18 Moi, je connais leurs œuvres et leurs pensées! Le temps est venu de rassembler toutes les nations et toutes les langues. Elles viendront et verront ma gloire,
Maar dan zal Ik komen, om te verzamelen Alle volken en tongen! Ze zullen komen, en mijn glorie aanschouwen,
19 et je ferai un prodige au milieu d’eux. Et j’enverrai de leurs réchappés vers les nations, à Tarsis, à Phul et à Lud, qui tirent de l’arc, à Tubal et à Javan, vers les îles lointaines, qui n’ont jamais entendu parler de moi, et qui n’ont pas vu ma gloire; et ils publieront ma gloire parmi les nations.
En zal Ik tekenen onder hen doen. En die onder hen zijn gespaard, zal Ik tot de volken zenden, Naar Tarsjisj, Poet en Loed, naar Mésjek en Rosj, Naar Toebal en Jawan en verwijderde kusten, Die nog nooit mijn Naam hebben gehoord, Nooit mijn glorie aanschouwd: En zij zullen mijn glorie onder de volken verkonden!
20 Et ils ramèneront tous vos frères du milieu de toutes les nations, en offrande à Yahweh, sur des chevaux, sur des chars, en litière, sur des mulets et des dromadaires, vers ma montagne sainte, à Jérusalem, dit Yahweh, comme les enfants d’Israël apportent l’offrande dans un vase pur à la maison de Yahweh.
Dan brengen ze al uw broeders weer terug, Met een offer voor Jahweh van alle volken, Op paarden, wagens, karossen, Op muildier en dromedarissen, Naar mijn heilige berg, Naar Jerusalem, spreekt Jahweh: Juist zoals Israëls zonen hun spijsoffer brengen, In reine vaten naar het huis van Jahweh!
21 Et j’en prendrai même parmi eux pour prêtres et pour lévites, dit Yahweh.
En ook uit hen zal Ik Mij priesters kiezen, En levieten, zegt Jahweh!
22 Car comme les nouveaux cieux et la nouvelle terre, que je vais créer, subsisteront devant moi, — oracle de Yahweh, ainsi subsisteront votre postérité et votre nom.
Want zoals de nieuwe hemel, En de nieuwe aarde, die Ik ga scheppen, Voor mijn aanschijn blijven bestaan: is de godsspraak van Jahweh; Zo zal ook uw kroost blijven bestaan en uw naam!

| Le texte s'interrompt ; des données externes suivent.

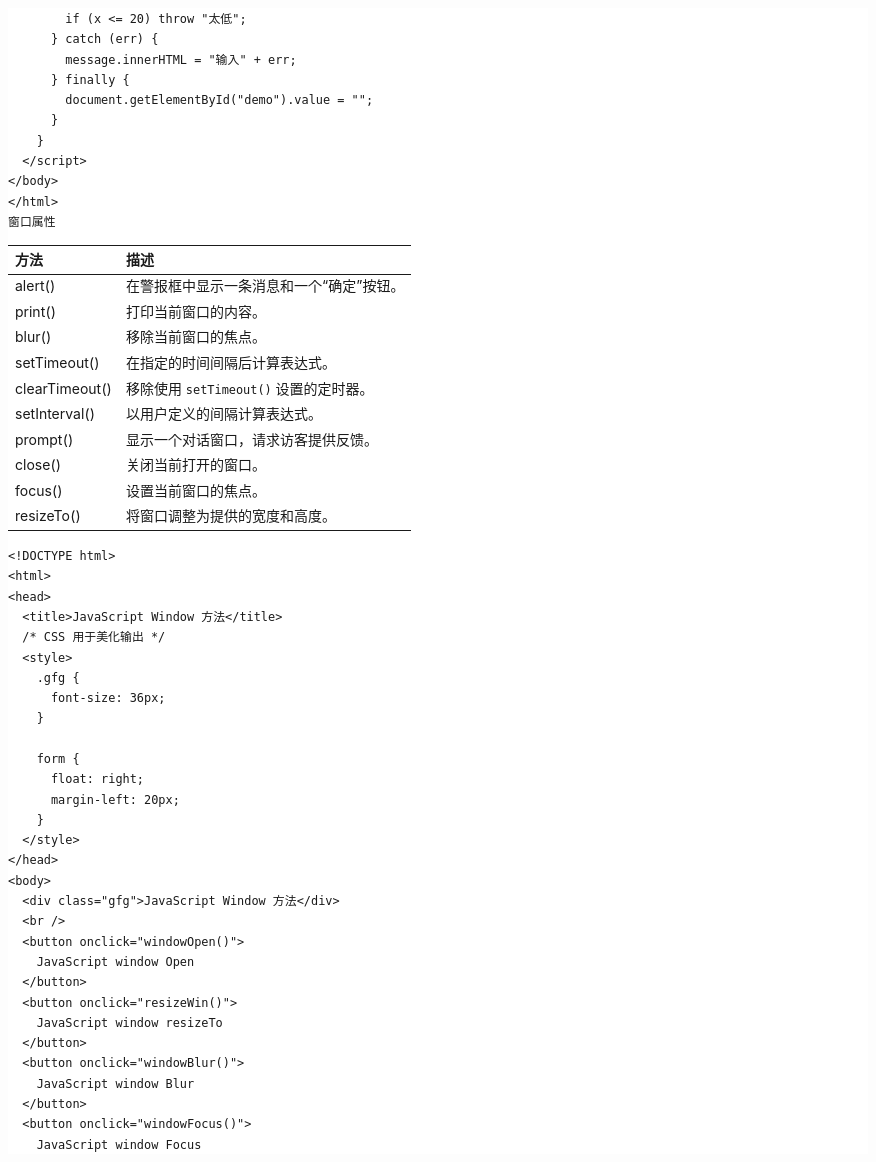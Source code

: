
 ```
        if (x <= 20) throw "太低";
      } catch (err) {
        message.innerHTML = "输入" + err;
      } finally {
        document.getElementById("demo").value = "";
      }
    }
  </script>
</body>
</html>
窗口属性
```

| 方法           | 描述                                     |
| :------------- | :--------------------------------------- |
| alert()        | 在警报框中显示一条消息和一个“确定”按钮。 |
| print()        | 打印当前窗口的内容。                     |
| blur()         | 移除当前窗口的焦点。                     |
| setTimeout()   | 在指定的时间间隔后计算表达式。           |
| clearTimeout() | 移除使用 `setTimeout()` 设置的定时器。   |
| setInterval()  | 以用户定义的间隔计算表达式。             |
| prompt()       | 显示一个对话窗口，请求访客提供反馈。     |
| close()        | 关闭当前打开的窗口。                     |
| focus()        | 设置当前窗口的焦点。                     |
| resizeTo()     | 将窗口调整为提供的宽度和高度。           |

```
<!DOCTYPE html>
<html>
<head>
  <title>JavaScript Window 方法</title>
  /* CSS 用于美化输出 */
  <style>
    .gfg {
      font-size: 36px;
    }

    form {
      float: right;
      margin-left: 20px;
    }
  </style>
</head>
<body>
  <div class="gfg">JavaScript Window 方法</div>
  <br />
  <button onclick="windowOpen()">
    JavaScript window Open
  </button>
  <button onclick="resizeWin()">
    JavaScript window resizeTo
  </button>
  <button onclick="windowBlur()">
    JavaScript window Blur
  </button>
  <button onclick="windowFocus()">
    JavaScript window Focus
```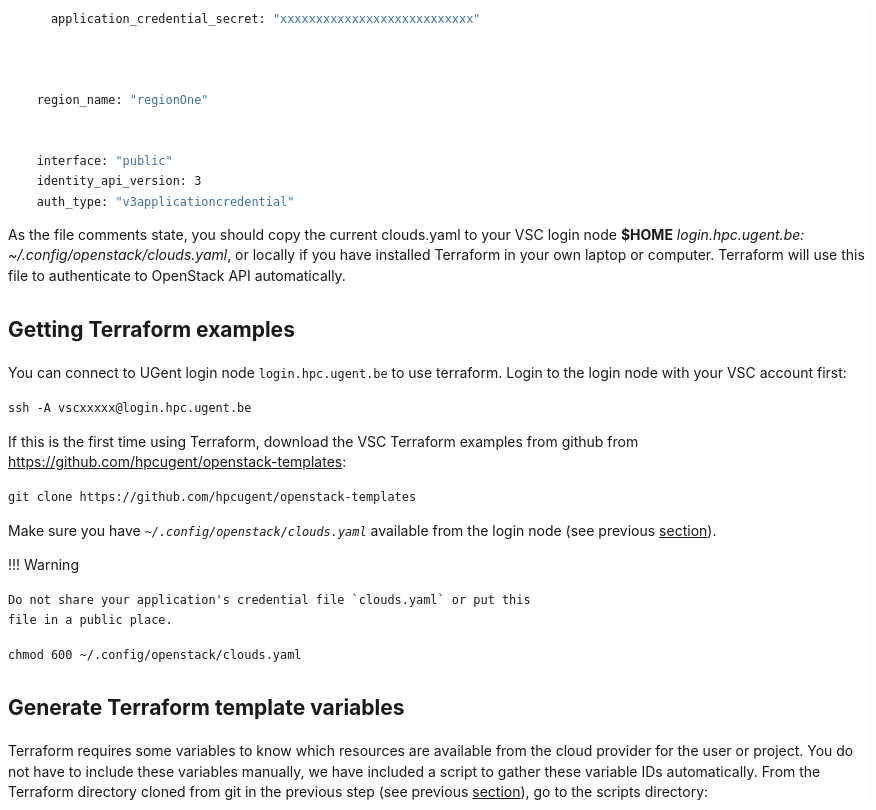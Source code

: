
 ```bash
      application_credential_secret: "xxxxxxxxxxxxxxxxxxxxxxxxxxx"
    
      
        
    region_name: "regionOne"
        
      
    interface: "public"
    identity_api_version: 3
    auth_type: "v3applicationcredential"

```

As the file comments state, you should copy the current clouds.yaml to
your VSC login node **$HOME** _login.hpc.ugent.be:
~/.config/openstack/clouds.yaml_, or locally if you have installed
Terraform in
your own laptop or computer. Terraform will use this file to authenticate to
OpenStack API automatically.

## Getting Terraform examples

You can connect to UGent login node `login.hpc.ugent.be` to use
terraform. Login to the login node with your VSC account first:

```shell
ssh -A vscxxxxx@login.hpc.ugent.be
```

If this is the first time using Terraform, download the VSC Terraform
examples from github from
<https://github.com/hpcugent/openstack-templates>:

```shell
git clone https://github.com/hpcugent/openstack-templates
```

Make sure you have *`~/.config/openstack/clouds.yaml`* available from
the login node (see previous [section](#create-application-credentials-for-terraform)).

!!! Warning

    Do not share your application's credential file `clouds.yaml` or put this
    file in a public place.

```shell
chmod 600 ~/.config/openstack/clouds.yaml
```

## Generate Terraform template variables

Terraform
requires some variables to know which resources are available from the
cloud provider for the user or project. You do not have to include these
variables manually, we have included a script to gather these variable
IDs automatically. From the Terraform directory cloned from git in the
previous step (see previous
[section](#getting-terraform-examples)), go to the scripts directory:
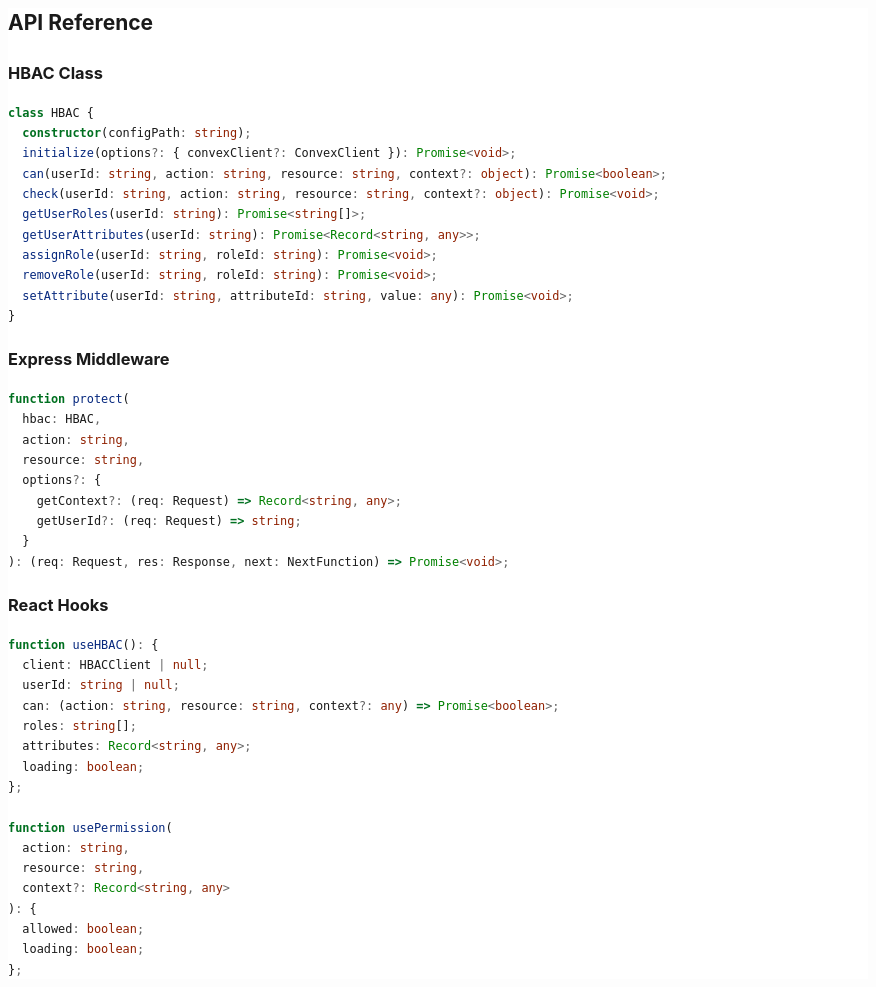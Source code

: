 ## API Reference

### HBAC Class

```typescript
class HBAC {
  constructor(configPath: string);
  initialize(options?: { convexClient?: ConvexClient }): Promise<void>;
  can(userId: string, action: string, resource: string, context?: object): Promise<boolean>;
  check(userId: string, action: string, resource: string, context?: object): Promise<void>;
  getUserRoles(userId: string): Promise<string[]>;
  getUserAttributes(userId: string): Promise<Record<string, any>>;
  assignRole(userId: string, roleId: string): Promise<void>;
  removeRole(userId: string, roleId: string): Promise<void>;
  setAttribute(userId: string, attributeId: string, value: any): Promise<void>;
}
```

### Express Middleware

```typescript
function protect(
  hbac: HBAC,
  action: string,
  resource: string,
  options?: {
    getContext?: (req: Request) => Record<string, any>;
    getUserId?: (req: Request) => string;
  }
): (req: Request, res: Response, next: NextFunction) => Promise<void>;
```

### React Hooks

```typescript
function useHBAC(): {
  client: HBACClient | null;
  userId: string | null;
  can: (action: string, resource: string, context?: any) => Promise<boolean>;
  roles: string[];
  attributes: Record<string, any>;
  loading: boolean;
};

function usePermission(
  action: string,
  resource: string,
  context?: Record<string, any>
): {
  allowed: boolean;
  loading: boolean;
};
```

23 De nouvelle lune en nouvelle lune, et de sabbat en sabbat, toute chair viendra se prosterner devant moi, dit Yahweh.
En van maan tot maan, van sabbat tot sabbat Zal al wat leeft Mij komen aanbidden, zegt Jahweh!
24 Et quand ils sortiront, ils verront les cadavres des hommes qui se sont révoltés contre moi; car leur ver ne mourra point, et leur feu ne s’éteindra point, et ils seront en horreur à toute chair.
En als zij opgaan, zullen ze de lijken aanschouwen Van de mannen, die Mij hebben verzaakt: Want hun worm zal niet sterven, hun vuur niet worden geblust; Een gruwel zijn ze voor al wat leeft!